As COVID-19 makes many investors fearful – Incubators are more relevant than ever
Israeli innovation has become so intertwined with the country’s brand DNA it is almost a cliché. At the very root of its start-up prowess lies the Israeli Innovation Authority (IIA) technological incubator program. This government-industry partnership was originally set up in 1991 and evolved over the years and the companies that graduated from this powerful initiative helped fix Israel’s Startup Nation epithet. Nearly 30 years later, the Silicon Wadi state has produced a few large, successful multinational companies that are headquartered in Israel and operate on a truly global scale, but Israel is still very much in the business of building innovative startups. In the face of the COVID-19 pandemic Israel continues to stand out as a model for the most efficient innovation possible and the IIA incubator framework is playing an important and effective role.
The spread of COVID-19 has had a negative global financial impact. As a result, it is now considerably more challenging for young startups to raise capital as investor appetites have dwindled. At the same time, the dramatic change in lifestyle and work routines have heightened the need for innovation. The requirement to provide remote support to patients who are at higher risk of suffering complications from COVID-19 infection, the increased importance and expansion of sanitary conditions, and the dramatic surge in the number of patients who require home care are just a few of the trends, all calling for innovation.

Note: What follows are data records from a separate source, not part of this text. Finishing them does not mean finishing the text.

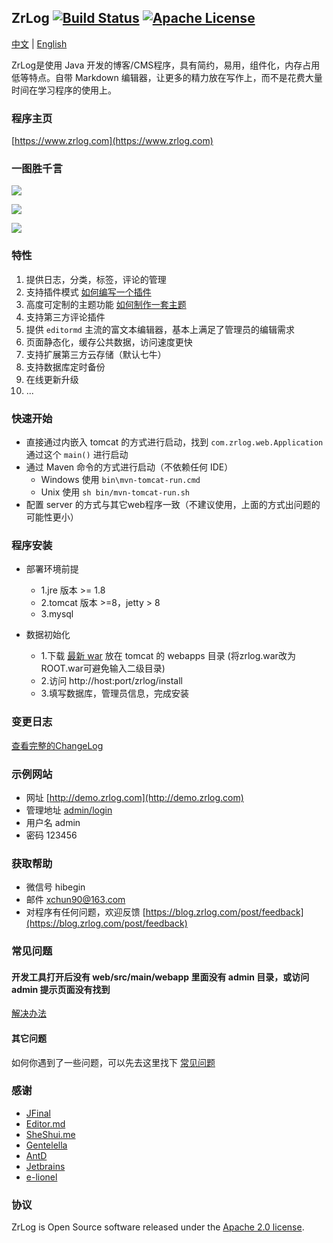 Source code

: ## ZrLog [![Build Status](https://travis-ci.org/94fzb/zrlog.svg?branch=master)](https://travis-ci.org/94fzb/zrlog) [![Apache License](http://img.shields.io/badge/license-apache2-orange.svg?style=flat)](http://www.apache.org/licenses/LICENSE-2.0) 

[中文](README.md) | [English](README.en-us.md)

ZrLog是使用 Java 开发的博客/CMS程序，具有简约，易用，组件化，内存占用低等特点。自带 Markdown 编辑器，让更多的精力放在写作上，而不是花费大量时间在学习程序的使用上。

### 程序主页

[https://www.zrlog.com](https://www.zrlog.com)

### 一图胜千言

![](https://www.zrlog.com/assets/screenprint/post-detail.png)

![](https://www.zrlog.com/assets/screenprint/article-edit-light.png)

![](https://www.zrlog.com/assets/screenprint/article-edit-dark.png)

### 特性

1. 提供日志，分类，标签，评论的管理
2. 支持插件模式 [如何编写一个插件](https://blog.zrlog.com/post/zrlog-plugin-dev)
3. 高度可定制的主题功能 [如何制作一套主题](https://blog.zrlog.com/post/make-theme-for-zrlog)
4. 支持第三方评论插件
5. 提供 `editormd` 主流的富文本编辑器，基本上满足了管理员的编辑需求
6. 页面静态化，缓存公共数据，访问速度更快
7. 支持扩展第三方云存储（默认七牛）
8. 支持数据库定时备份
9. 在线更新升级<br/>
10. ...

### 快速开始

- 直接通过内嵌入 tomcat 的方式进行启动，找到 `com.zrlog.web.Application` 通过这个 `main()` 进行启动
- 通过 Maven 命令的方式进行启动（不依赖任何 IDE）
    - Windows 使用 `bin\mvn-tomcat-run.cmd`
    - Unix 使用 `sh bin/mvn-tomcat-run.sh`
- 配置 server 的方式与其它web程序一致（不建议使用，上面的方式出问题的可能性更小）

### 程序安装

* 部署环境前提
    * 1.jre 版本 >= 1.8
    * 2.tomcat 版本 >=8，jetty > 8
    * 3.mysql

* 数据初始化
    * 1.下载 [最新 war](https://dl.zrlog.com/release/zrlog.war) 放在 tomcat 的 webapps 目录 (将zrlog.war改为ROOT.war可避免输入二级目录)
    * 2.访问 http://host:port/zrlog/install 
    * 3.填写数据库，管理员信息，完成安装

### 变更日志

[查看完整的ChangeLog](https://www.zrlog.com/changelog/index.html?ref=md)

### 示例网站
 
* 网址 [http://demo.zrlog.com](http://demo.zrlog.com) 
* 管理地址 [admin/login](http://demo.zrlog.com/admin/login) 
* 用户名 admin 
* 密码 123456


### 获取帮助

* 微信号 hibegin
* 邮件 xchun90@163.com
* 对程序有任何问题，欢迎反馈 [https://blog.zrlog.com/post/feedback](https://blog.zrlog.com/post/feedback)

### 常见问题

#### 开发工具打开后没有 web/src/main/webapp 里面没有 admin 目录，或访问 admin 提示页面没有找到

[解决办法](https://blog.zrlog.com/post/faq-collect#%E5%BC%80%E5%8F%91%E5%B7%A5%E5%85%B7%E6%89%93%E5%BC%80%E5%90%8E%E6%B2%A1%E6%9C%89%20web/src/main/webapp%20%E9%87%8C%E9%9D%A2%E6%B2%A1%E6%9C%89%20admin%20%E7%9B%AE%E5%BD%95%EF%BC%8C%E6%88%96%E8%AE%BF%E9%97%AE%20admin%20%E6%8F%90%E7%A4%BA%E9%A1%B5%E9%9D%A2%E6%B2%A1%E6%9C%89%E6%89%BE%E5%88%B0)

#### 其它问题

如何你遇到了一些问题，可以先去这里找下 [常见问题](https://blog.zrlog.com/post/faq-collect)

### 感谢

* [JFinal](https://jfinal.com)
* [Editor.md](https://pandao.github.io/editor.md/)
* [SheShui.me](http://sheshui.me)
* [Gentelella](https://github.com/puikinsh/gentelella)
* [AntD](https://ant.design)
* [Jetbrains](https://www.jetbrains.com/)
* [e-lionel](http://www.e-lionel.com)

### 协议

ZrLog is Open Source software released under the [Apache 2.0 license](https://www.apache.org/licenses/LICENSE-2.0.html).
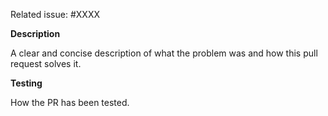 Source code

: Related issue: #XXXX

**Description**

A clear and concise description of what the problem was and how this pull request solves it.

**Testing**

How the PR has been tested.
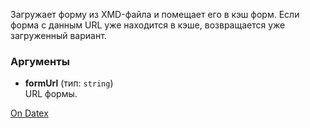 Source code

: Загружает форму из XMD-файла и помещает его в кэш форм. Если форма с данным URL уже находится в кэше, возвращается уже загруженный вариант.

### Аргументы
- **formUrl** (тип: `string`)  
    URL формы.

[On Datex](http://docs.datex.ru/article.htm?id=5620276905286592616) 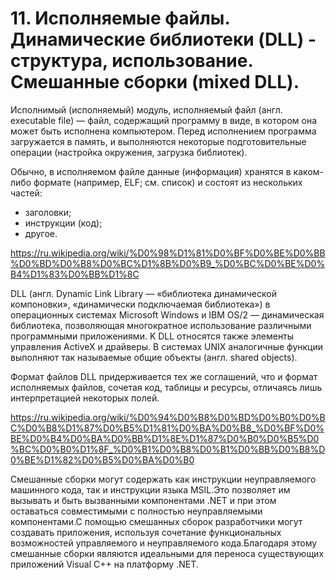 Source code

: # 11. Исполняемые файлы. Динамические библиотеки (DLL) - структура, использование. Смешанные сборки (mixed DLL).

Исполнимый (исполняемый) модуль, исполняемый файл (англ. executable file) — файл, содержащий программу в виде, в котором она может быть исполнена компьютером. Перед исполнением программа загружается в память, и выполняются некоторые подготовительные операции (настройка окружения, загрузка библиотек).

Обычно, в исполняемом файле данные (информация) хранятся в каком-либо формате (например, ELF; см. список) и состоят из нескольких частей:

* заголовки;
* инструкции (код);
* другое.

https://ru.wikipedia.org/wiki/%D0%98%D1%81%D0%BF%D0%BE%D0%BB%D0%BD%D0%B8%D0%BC%D1%8B%D0%B9_%D0%BC%D0%BE%D0%B4%D1%83%D0%BB%D1%8C

DLL (англ. Dynamic Link Library — «библиотека динамической компоновки», «динамически подключаемая библиотека») в операционных системах Microsoft Windows и IBM OS/2 — динамическая библиотека, позволяющая многократное использование различными программными приложениями. K DLL относятся также элементы управления ActiveX и драйверы. В системах UNIX аналогичные функции выполняют так называемые общие объекты (англ. shared objects).

Формат файлов DLL придерживается тех же соглашений, что и формат исполняемых файлов, сочетая код, таблицы и ресурсы, отличаясь лишь интерпретацией некоторых полей.

https://ru.wikipedia.org/wiki/%D0%94%D0%B8%D0%BD%D0%B0%D0%BC%D0%B8%D1%87%D0%B5%D1%81%D0%BA%D0%B8_%D0%BF%D0%BE%D0%B4%D0%BA%D0%BB%D1%8E%D1%87%D0%B0%D0%B5%D0%BC%D0%B0%D1%8F_%D0%B1%D0%B8%D0%B1%D0%BB%D0%B8%D0%BE%D1%82%D0%B5%D0%BA%D0%B0

Смешанные сборки могут содержать как инструкции неуправляемого машинного кода, так и инструкции языка MSIL.Это позволяет им вызывать и быть вызванными компонентами .NET и при этом оставаться совместимыми с полностью неуправляемыми компонентами.С помощью смешанных сборок разработчики могут создавать приложения, используя сочетание функциональных возможностей управляемого и неуправляемого кода.Благодаря этому смешанные сборки являются идеальными для переноса существующих приложений Visual C++ на платформу .NET. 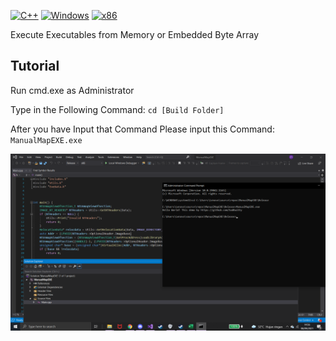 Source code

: 
[![C++](https://img.shields.io/badge/language-C%2B%2B-%23f34b7d.svg?style=plastic)](https://en.wikipedia.org/wiki/C%2B%2B)
[![Windows](https://img.shields.io/badge/platform-Windows-0078d7.svg?style=plastic)](https://en.wikipedia.org/wiki/Microsoft_Windows) 
[![x86](https://img.shields.io/badge/arch-x86-red.svg?style=plastic)](https://en.wikipedia.org/wiki/X86) 


Execute Executables from Memory or Embedded Byte Array


## Tutorial
Run cmd.exe as Administrator

Type in the Following Command: `cd [Build Folder]`

After you have Input that Command Please input this Command: `ManualMapEXE.exe`

![](demo.png)


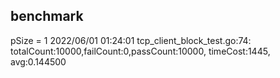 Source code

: 


## benchmark
pSize = 1
2022/06/01 01:24:01 tcp_client_block_test.go:74: totalCount:10000,failCount:0,passCount:10000, timeCost:1445, avg:0.144500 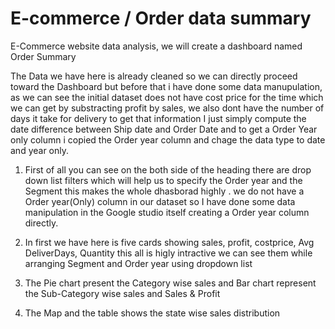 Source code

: # E-commerce / Order data summary

E-Commerce website data analysis, we will create a dashboard named Order Summary

The Data we have here is already cleaned so we can directly proceed toward the Dashboard
but before that i have done some data manupulation, as we can see the initial dataset does not have cost price for the time which we can get by substracting profit by sales, we also dont have the number of days it take for delivery to get that information I just simply compute the date difference between Ship date and Order Date and to get a Order Year only column i copied the Order year column and chage the data type to date and year only.

1. First of all you can see on the both side of the heading there are drop down list filters which will help us to specify the Order year and the Segment this makes the whole dhasborad highly . we do not have a Order year(Only) column in our dataset so I have done some data manipulation in the Google studio itself creating a Order year column directly.

2. In first we have here is five cards showing sales, profit, costprice, Avg DeliverDays, Quantity this all is higly intractive we can see them while arranging Segment and Order year using dropdown list

3. The Pie chart present the Category wise sales and Bar chart represent the Sub-Category wise sales and  Sales & Profit

4. The Map and the table shows the state wise sales distribution
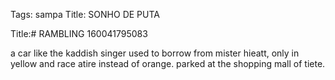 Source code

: Tags: sampa
Title: SONHO DE PUTA
  
Title:# RAMBLING 160041795083  
  
a car like the kaddish singer used to borrow from mister hieatt, only in yellow and race atire instead of orange. parked at the shopping mall of tiete.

For Israeli tech companies, this was compounded by budget approvals being delayed due to the government not having yet been formed, resulting in a gap of funding from the Israel Innovation Authority (IIA) through Q1. Some 1,161 grant requests filed since the beginning of the year hung in limbo.
The onset of the COVID-19 pandemic, however, helped shake up Jerusalem as they set out to jolt the local market with some much-needed stimulus. In early April the government, through its tech investment arm, the IIA pledged to immediately infuse 650 million shekels, approximately $180 million, to tech companies; about 50 million shekels of which would be earmarked specifically for coronavirus-fighting startups and companies. The IIA announced that it would fast-track its review of the grant applications submitted since the beginning of the year.
We believe much of this capital will be invested into incubators placing them once more at the forefront of future tech innovations.
One of the drivers for this is that incubators present less risk because they are not solely reliant on ad-hoc external investments. This was highlighted by the fact that even when the NASDAQ dropped, it had little to no impact on IIA incubators because they have funds readily available for investments.
IIA Incubators, such as the MEDX Xelerator, can also be much more capital efficient. The shared resources and combined experience allow well-selected projects to reach proof of concept and meet significant value-creating milestones on less than $1 million – something individual startups struggle to do.
All of this makes now a great time to approach incubators with life-saving technology or procedure ideas that have yet to be explored, especially if there is a strong unmet clinical need.
For our part, MEDX Xelerator invests in projects that are focused on peripheral intervention, cardiology, imaging, orthopedics, surgery and medical robotics.
The incubator typically guides innovations that present a strong unmet clinical need from initial conception to a full company. This includes building the right team, market value, RA, intellectual property, and finding the right strategic partners to bring the idea to life.
Companies and entrepreneurs from abroad can also take advantage of the financial stimulus offered through the Israel Innovation Authority by incubating in Israel and indulging in the incubator’s strong web of local and international strategic partners. This option is available through the sharing of foreign patents and intellectual property. So, if innovative thinkers in the US, Europe or Asia have identified a strong unmet clinical need, we can work together to bring this idea to life in the incubator.
Where do we go from here?
The threat of COVID-19 has exposed the urgency to address many unmet medical needs – from readily accessible supportive devices for ventilation, to devices that allow for remote monitoring of patients –allowing health professionals to keep their distance while providing needed care. We see clearly the importance of boosting innovation – in fact, the need is urgent. Israel has long been at the forefront of technological advancements as the “Start Up Nation.” While investor appetite may remain low in some geographies, the newly approved influx of capital through the IIA could be the catalyst that Israeli incubators need to continue and lead the push for further progress with innovators from around the world. To paraphrase Warren Buffet’s saying, – when most investors are fearful is a perfect time for Incubators to be greedy.